Brief: Show every line from the entries that follow which holds the word "begin".

Data supplied:
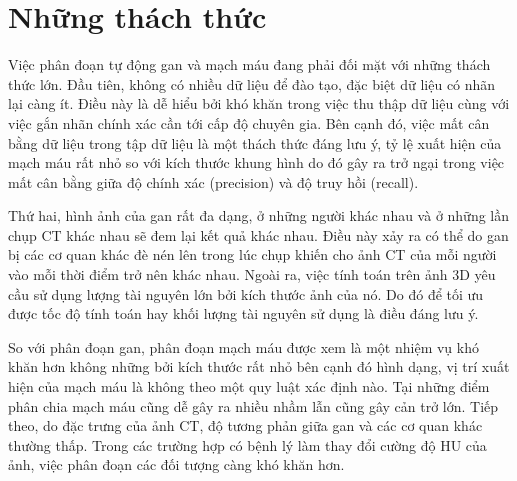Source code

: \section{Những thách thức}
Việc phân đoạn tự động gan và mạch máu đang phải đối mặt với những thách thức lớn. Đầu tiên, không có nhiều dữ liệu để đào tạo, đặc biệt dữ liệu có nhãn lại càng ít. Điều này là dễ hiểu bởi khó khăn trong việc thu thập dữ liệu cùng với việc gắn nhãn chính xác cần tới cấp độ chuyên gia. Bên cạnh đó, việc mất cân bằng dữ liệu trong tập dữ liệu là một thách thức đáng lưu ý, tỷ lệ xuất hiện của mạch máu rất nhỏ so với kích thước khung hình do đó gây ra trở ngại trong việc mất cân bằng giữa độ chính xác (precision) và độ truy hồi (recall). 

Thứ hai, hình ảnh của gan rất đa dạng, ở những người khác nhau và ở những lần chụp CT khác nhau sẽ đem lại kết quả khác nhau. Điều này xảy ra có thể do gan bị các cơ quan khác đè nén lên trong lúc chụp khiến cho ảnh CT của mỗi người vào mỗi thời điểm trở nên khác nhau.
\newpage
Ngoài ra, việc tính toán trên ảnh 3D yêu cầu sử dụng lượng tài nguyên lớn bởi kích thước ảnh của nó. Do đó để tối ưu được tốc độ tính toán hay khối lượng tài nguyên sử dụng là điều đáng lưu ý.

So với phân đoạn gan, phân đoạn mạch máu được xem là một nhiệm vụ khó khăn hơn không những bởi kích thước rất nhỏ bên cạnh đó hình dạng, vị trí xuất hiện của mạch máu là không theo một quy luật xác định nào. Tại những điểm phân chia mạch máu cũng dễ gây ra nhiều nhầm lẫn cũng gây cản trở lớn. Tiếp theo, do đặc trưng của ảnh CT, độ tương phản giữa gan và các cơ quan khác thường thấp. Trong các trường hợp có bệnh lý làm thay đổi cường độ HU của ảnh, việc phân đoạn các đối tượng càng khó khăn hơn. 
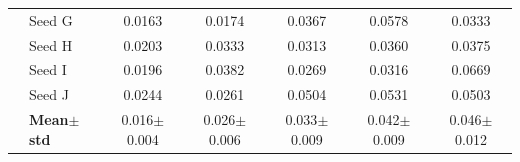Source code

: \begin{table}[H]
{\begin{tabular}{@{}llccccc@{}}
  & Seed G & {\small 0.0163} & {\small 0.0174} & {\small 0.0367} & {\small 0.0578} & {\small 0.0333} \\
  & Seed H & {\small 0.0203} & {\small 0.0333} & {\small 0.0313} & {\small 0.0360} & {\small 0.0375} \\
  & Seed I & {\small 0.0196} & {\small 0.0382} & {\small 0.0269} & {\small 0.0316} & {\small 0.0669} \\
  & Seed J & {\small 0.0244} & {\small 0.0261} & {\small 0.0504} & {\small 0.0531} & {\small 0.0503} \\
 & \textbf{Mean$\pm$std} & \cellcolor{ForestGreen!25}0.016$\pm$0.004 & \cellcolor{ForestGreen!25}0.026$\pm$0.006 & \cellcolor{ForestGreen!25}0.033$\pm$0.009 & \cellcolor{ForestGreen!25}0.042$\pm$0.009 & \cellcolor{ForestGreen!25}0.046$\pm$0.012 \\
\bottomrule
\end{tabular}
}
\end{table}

Solved exercise:
: \begin{table}[H]
{\begin{tabular}{@{}llccccc@{}}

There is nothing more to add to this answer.